Researchers say they have found a way to train massive language models across geographically separated data centers without keeping a full copy of the model at every site.
Pre-training large language models typically requires tightly coupled, high-speed hardware inside a single data center. Mixture-of-Experts architectures eased the compute burden by decoupling parameter count from active computation, but they still hit a wall: existing distributed approaches like DiLoCo and Photon need a complete model replica at each node, which turns memory and bandwidth into hard limits. FoMoE breaks that constraint by partitioning expert layers across workers rather than duplicating them everywhere. The paper reports up to a 1.42x reduction in communication costs over those efficient baselines, and up to 45.44x over standard distributed data-parallel training — a figure that reflects a much lower bar, since DDP does not apply any of the same optimizations.
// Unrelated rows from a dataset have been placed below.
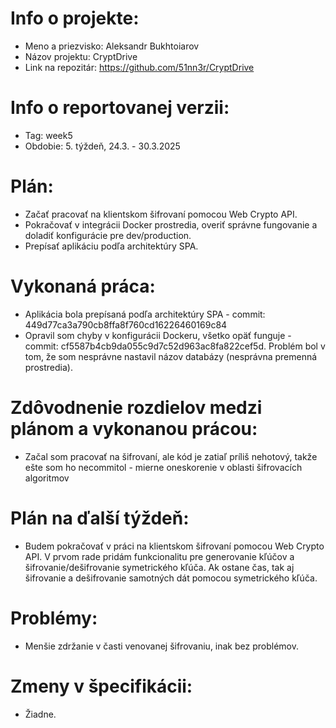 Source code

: # Info o projekte: 
- Meno a priezvisko: Aleksandr Bukhtoiarov
- Názov projektu: CryptDrive
- Link na repozitár: https://github.com/51nn3r/CryptDrive

# Info o reportovanej verzii:  
- Tag: week5
- Obdobie: 5. týždeň, 24.3. - 30.3.2025 

# Plán:
- Začať pracovať na klientskom šifrovaní pomocou Web Crypto API.
- Pokračovať v integrácii Docker prostredia, overiť správne fungovanie a doladiť konfigurácie pre dev/production.
- Prepísať aplikáciu podľa architektúry SPA.

# Vykonaná práca:
- Aplikácia bola prepísaná podľa architektúry SPA - commit: 449d77ca3a790cb8ffa8f760cd16226460169c84
- Opravil som chyby v konfigurácii Dockeru, všetko opäť funguje - commit: cf5587b4cb9da055c9d7c52d963ac8fa822cef5d. Problém bol v tom, že som nesprávne nastavil názov databázy (nesprávna premenná prostredia).

# Zdôvodnenie rozdielov medzi plánom a vykonanou prácou:
- Začal som pracovať na šifrovaní, ale kód je zatiaľ príliš nehotový, takže ešte som ho necommitol - mierne oneskorenie v oblasti šifrovacích algoritmov

# Plán na ďalší týždeň:
- Budem pokračovať v práci na klientskom šifrovaní pomocou Web Crypto API. V prvom rade pridám funkcionalitu pre generovanie kľúčov a šifrovanie/dešifrovanie symetrického kľúča. Ak ostane čas, tak aj šifrovanie a dešifrovanie samotných dát pomocou symetrického kľúča.

# Problémy:
- Menšie zdržanie v časti venovanej šifrovaniu, inak bez problémov.

# Zmeny v špecifikácii:
- Žiadne.
  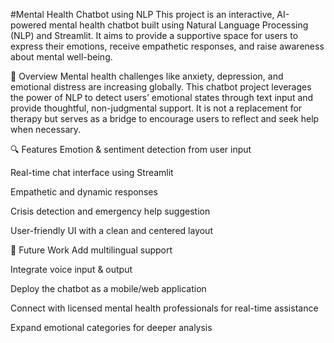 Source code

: #Mental Health Chatbot using NLP
This project is an interactive, AI-powered mental health chatbot built using Natural Language Processing (NLP) and Streamlit. It aims to provide a supportive space for users to express their emotions, receive empathetic responses, and raise awareness about mental well-being.

🧠 Overview
Mental health challenges like anxiety, depression, and emotional distress are increasing globally. This chatbot project leverages the power of NLP to detect users’ emotional states through text input and provide thoughtful, non-judgmental support. It is not a replacement for therapy but serves as a bridge to encourage users to reflect and seek help when necessary.

🔍 Features
Emotion & sentiment detection from user input

Real-time chat interface using Streamlit

Empathetic and dynamic responses

Crisis detection and emergency help suggestion

User-friendly UI with a clean and centered layout

🌱 Future Work
Add multilingual support

Integrate voice input & output

Deploy the chatbot as a mobile/web application

Connect with licensed mental health professionals for real-time assistance

Expand emotional categories for deeper analysis


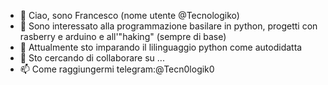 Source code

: - 👋 Ciao, sono Francesco (nome utente @Tecnologiko)
- 👀 Sono interessato alla programmazione basilare in python, progetti con rasberry e arduino e all'"haking" (sempre di base)
- 🌱 Attualmente sto imparando il lilinguaggio python come autodidatta
- 💞️ Sto cercando di collaborare su ...
- 📫 Come raggiungermi telegram:@Tecn0logik0 

<!---
Tecnologiko/Tecnologiko is a ✨ special ✨ repository because its `README.md` (this file) appears on your GitHub profile.
You can click the Preview link to take a look at your changes.
--->
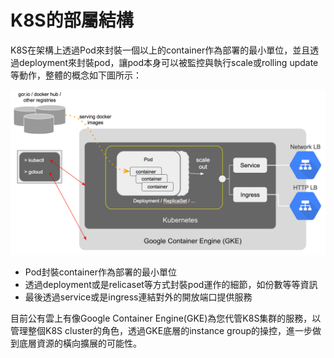 # K8S的部屬結構

K8S在架構上透過Pod來封裝一個以上的container作為部署的最小單位，並且透過deployment來封裝pod，讓pod本身可以被監控與執行scale或rolling update等動作，整體的概念如下圖所示：

![](../.gitbook/assets/gke-concept.png)

* Pod封裝container作為部署的最小單位
* 透過deployment或是relicaset等方式封裝pod運作的細節，如份數等等資訊
* 最後透過service或是ingress連結對外的開放端口提供服務

目前公有雲上有像Google Container Engine\(GKE\)為您代管K8S集群的服務，以管理整個K8S cluster的角色，透過GKE底層的instance group的操控，進一步做到底層資源的橫向擴展的可能性。

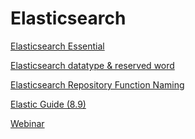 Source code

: # Elasticsearch

[Elasticsearch Essential](Elasticsearch/Elasticsearch_Essential.md)

[Elasticsearch datatype & reserved word](Elasticsearch/Elasticsearch_datatype&reserved_word.md)

[Elasticsearch Repository Function Naming](Elasticsearch/Elasticsearch_Repository_Function_Naming.md)

[Elastic Guide (8.9)](Elasticsearch/Elastic_Guide(8.9).md)

[Webinar](Elasticsearch/Webinar.md) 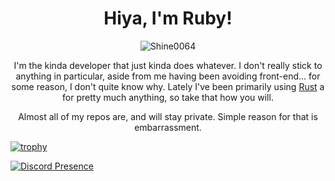 <h1 align="center">Hiya, I'm Ruby!</h1>
<p align="center"><img src="https://komarev.com/ghpvc/?username=Shine0064" alt="Shine0064" /></p>
<p align="center">
I'm the kinda developer that just kinda does whatever.
I don't really stick to anything in particular, aside from me having been avoiding front-end... for some reason, I don't quite know why.
Lately I've been primarily using <a href="https://rust-lang.org">Rust</a> a for pretty much anything, so take that how you will.
</p>
<p align="center">Almost all of my repos are, and will stay private. Simple reason for that is embarrassment.</p>

[![trophy](https://github-profile-trophy.vercel.app/?username=Shine0064&theme=dracula&margin-w=10&no-frame=true)](https://github.com/ryo-ma/github-profile-trophy)

[![Discord Presence](https://lanyard.cnrad.dev/api/672824404702527509)](https://discord.com/users/672824404702527509)
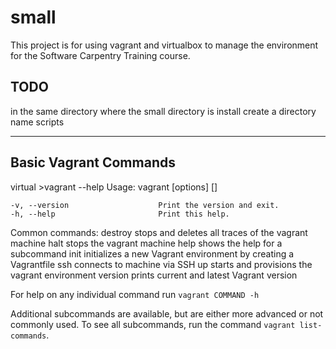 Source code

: # small

This project is for using vagrant and virtualbox to manage the environment for 
the Software Carpentry Training course.

##  TODO

in the same directory where the small directory is install create a directory 
name scripts 

-----------------------

## Basic Vagrant Commands
virtual >vagrant --help
Usage: vagrant [options] <command> [<args>]

    -v, --version                    Print the version and exit.
    -h, --help                       Print this help.

Common commands:
     destroy         stops and deletes all traces of the vagrant machine
     halt            stops the vagrant machine
     help            shows the help for a subcommand
     init            initializes a new Vagrant environment by creating a Vagrantfile
     ssh             connects to machine via SSH
     up              starts and provisions the vagrant environment
     version         prints current and latest Vagrant version

For help on any individual command run `vagrant COMMAND -h`

Additional subcommands are available, but are either more advanced
or not commonly used. To see all subcommands, run the command
`vagrant list-commands`.



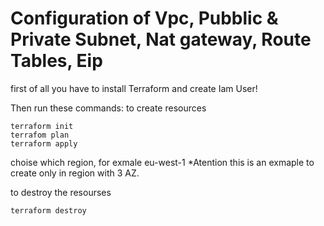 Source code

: # Configuration of Vpc, Pubblic & Private Subnet, Nat gateway, Route Tables, Eip #

first of all you have to install Terraform and create Iam User!

Then run these commands: 
to create resources
	
	terraform init
	terrafom plan
	terraform apply
	
choise which region, for exmale eu-west-1
*Atention this is an exmaple to create only in region with 3 AZ.

to destroy the resourses

	terraform destroy
	

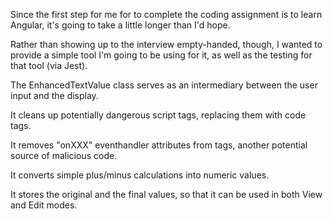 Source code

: 
Since the first step for me for to complete the coding assignment is to learn Angular, it's going to take a little longer than I'd hope.

Rather than showing up to the interview empty-handed, though, I wanted to provide a simple tool I'm going to be using for it, as well as the testing for that tool (via Jest).

The EnhancedTextValue class serves as an intermediary between the user input and the display.

It cleans up potentially dangerous script tags, replacing them with code tags.

It removes "onXXX" eventhandler attributes from tags, another potential source of malicious code.

It converts simple plus/minus calculations into numeric values.

It stores the original and the final values, so that it can be used in both View and Edit modes.
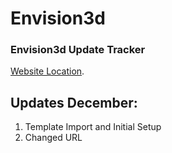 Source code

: # Envision3d
### Envision3d Update Tracker
[Website Location](https://cravingclicks.dev/Envision3d/ "Track Changes").


## Updates December:
1. Template Import and Initial Setup
2. Changed URL

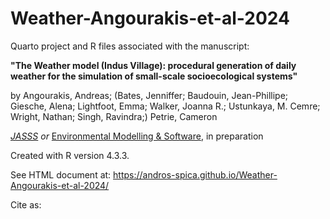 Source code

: # Weather-Angourakis-et-al-2024

Quarto project and R files associated with the manuscript:

**"The Weather model (Indus Village): procedural generation of daily weather for the simulation of small-scale socioecological systems"**

by Angourakis, Andreas; (Bates, Jenniffer; Baudouin, Jean-Phillipe; Giesche, Alena; Lightfoot, Emma; Walker, Joanna R.; Ustunkaya, M. Cemre; Wright, Nathan; Singh, Ravindra;) Petrie, Cameron

[*JASSS*](https://jasss.soc.surrey.ac.uk/) *or* [Environmental Modelling & Software](https://www.sciencedirect.com/journal/environmental-modelling-and-software "Go to Environmental Modelling & Software on ScienceDirect"), in preparation

Created with R version 4.3.3.

See HTML document at: <https://andros-spica.github.io/Weather-Angourakis-et-al-2024/>

Cite as:
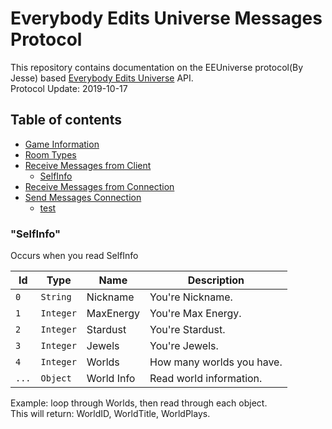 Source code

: # Everybody Edits Universe Messages Protocol
This repository contains documentation on the EEUniverse protocol(By Jesse) based [Everybody Edits Universe](http://ee-universe.com) API.  
Protocol Update: 2019-10-17

## Table of contents
- [Game Information](#game-information)
- [Room Types](#room-types)
- [Receive Messages from Client](#receive-messages-client)
  - [SelfInfo](#rm-selfinfo)
- [Receive Messages from Connection](#receive-messages-conn)
- [Send Messages Connection](#send-messages)
  - [test](#sm-test)


### <a id="rm-selfinfo">"SelfInfo"</a>
Occurs when you read SelfInfo

| Id   | Type        | Name               | Description
| ---  | ---         | ----               | -----------
| `0`  | `String`    | Nickname      	  | You're Nickname.
| `1`  | `Integer`   | MaxEnergy          | You're Max Energy.
| `2`  | `Integer`   | Stardust		      | You're Stardust.
| `3`  | `Integer`   | Jewels             | You're Jewels.
| `4`  | `Integer`   | Worlds             | How many worlds you have.
| `...`  | `Object`  | World Info         | Read world information.

Example: loop through Worlds, then read through each object.  
This will return: WorldID, WorldTitle, WorldPlays.

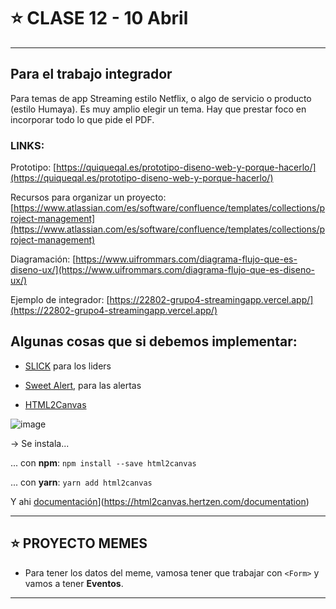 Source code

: # :star: CLASE 12 - 10 Abril

---

## Para el trabajo integrador

Para temas de app Streaming estilo Netflix, o algo de servicio o producto (estilo Humaya). Es muy amplio elegir un tema. Hay que prestar foco en incorporar todo lo que pide el PDF.

### LINKS:

Prototipo: [https://quiqueqal.es/prototipo-diseno-web-y-porque-hacerlo/](https://quiqueqal.es/prototipo-diseno-web-y-porque-hacerlo/)

Recursos para organizar un proyecto: [https://www.atlassian.com/es/software/confluence/templates/collections/project-management](https://www.atlassian.com/es/software/confluence/templates/collections/project-management)

Diagramación: [https://www.uifrommars.com/diagrama-flujo-que-es-diseno-ux/](https://www.uifrommars.com/diagrama-flujo-que-es-diseno-ux/)

Ejemplo de integrador: [https://22802-grupo4-streamingapp.vercel.app/](https://22802-grupo4-streamingapp.vercel.app/)

## Algunas cosas que si debemos implementar:

- [SLICK](https://kenwheeler.github.io/slick/) para los liders

- [Sweet Alert](https://sweetalert2.github.io/), para las alertas

- [HTML2Canvas](https://html2canvas.hertzen.com/)

![image](https://user-images.githubusercontent.com/72580574/231536524-6573b858-6866-4c74-9fd3-3069736291c2.png)


-> Se instala...

... con **npm**: `npm install --save html2canvas`

... con **yarn**: `yarn add html2canvas`


Y ahi [documentación]([)](https://html2canvas.hertzen.com/documentation)

---

## :star: PROYECTO MEMES

- Para tener los datos del meme, vamosa  tener que trabajar con `<Form>` y vamos a tener **Eventos**.

---
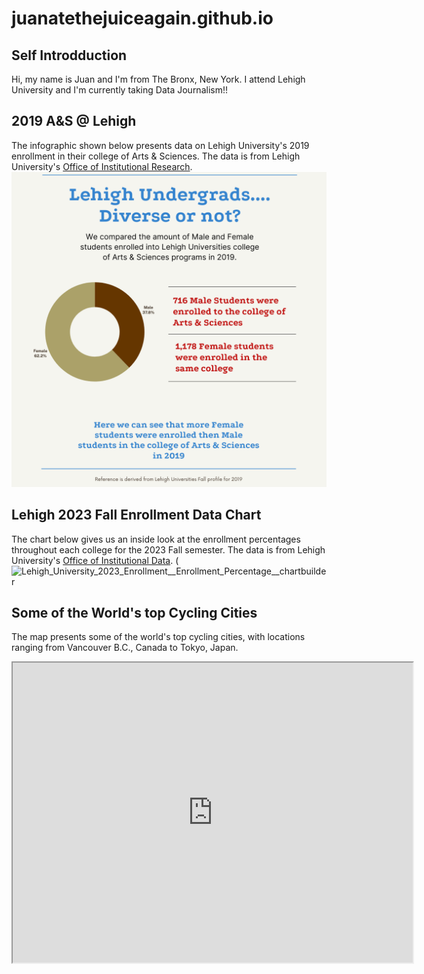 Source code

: # juanatethejuiceagain.github.io

## Self Introdduction
Hi, my name is Juan and I'm from The Bronx, New York. I attend Lehigh University and I'm currently taking Data Journalism!!

## 2019 A&S @ Lehigh 
The infographic shown below presents data on Lehigh University's 2019 enrollment in their college of Arts & Sciences. The data is from Lehigh University's [Office of Institutional Research](https://data.lehigh.edu/sites/oirsa.lehigh.edu/files/LUprofile_2019.pdf). 
![Inforgraphic](https://github.com/juanatethejuiceagain/juanatethejuiceagain.github.io/blob/main/Let's%20talk%20diversity.png?raw=true)

## Lehigh 2023 Fall Enrollment Data Chart 
The chart below gives us an inside look at the enrollment percentages throughout each college for the 2023 Fall semester. The data is from Lehigh University's [Office of Institutional Data](https://data.lehigh.edu/sites/oirsa.lehigh.edu/files/LUprofile_2023.pdf).
(![Lehigh_University_2023_Enrollment__Enrollment_Percentage__chartbuilder](https://github.com/juanatethejuiceagain/juanatethejuiceagain.github.io/assets/160577530/b5996bb9-1795-40bf-a862-91e347953bf1)

## Some of the World's top Cycling Cities
The map presents some of the world's top cycling cities, with locations ranging from Vancouver B.C., Canada to Tokyo, Japan. 
<iframe src="https://www.google.com/maps/d/u/1/embed?mid=1VQi_2WEqiRKzLK8HUJHjqMV_QcLcU34&ehbc=2E312F" width="640" height="480"></iframe>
The practical stakes are real: whoever can train frontier models on loosely connected, commodity infrastructure has a large cost advantage over labs that depend on dense GPU clusters. FoMoE also claims up to 1.4x throughput gains via a skip-token mechanism, and the authors project the memory and communication benefits to 100-billion-parameter scale through system modeling — though those larger numbers are projections, not measured results.
FoMoE follows a line of work — DiLoCo from Google DeepMind, Photon shortly after — that treats geographic distribution as a first-class training constraint rather than an afterthought. If the 100B projections hold up in practice, the gap between what a well-funded lab and a well-organized coalition of smaller operators can train may narrow considerably.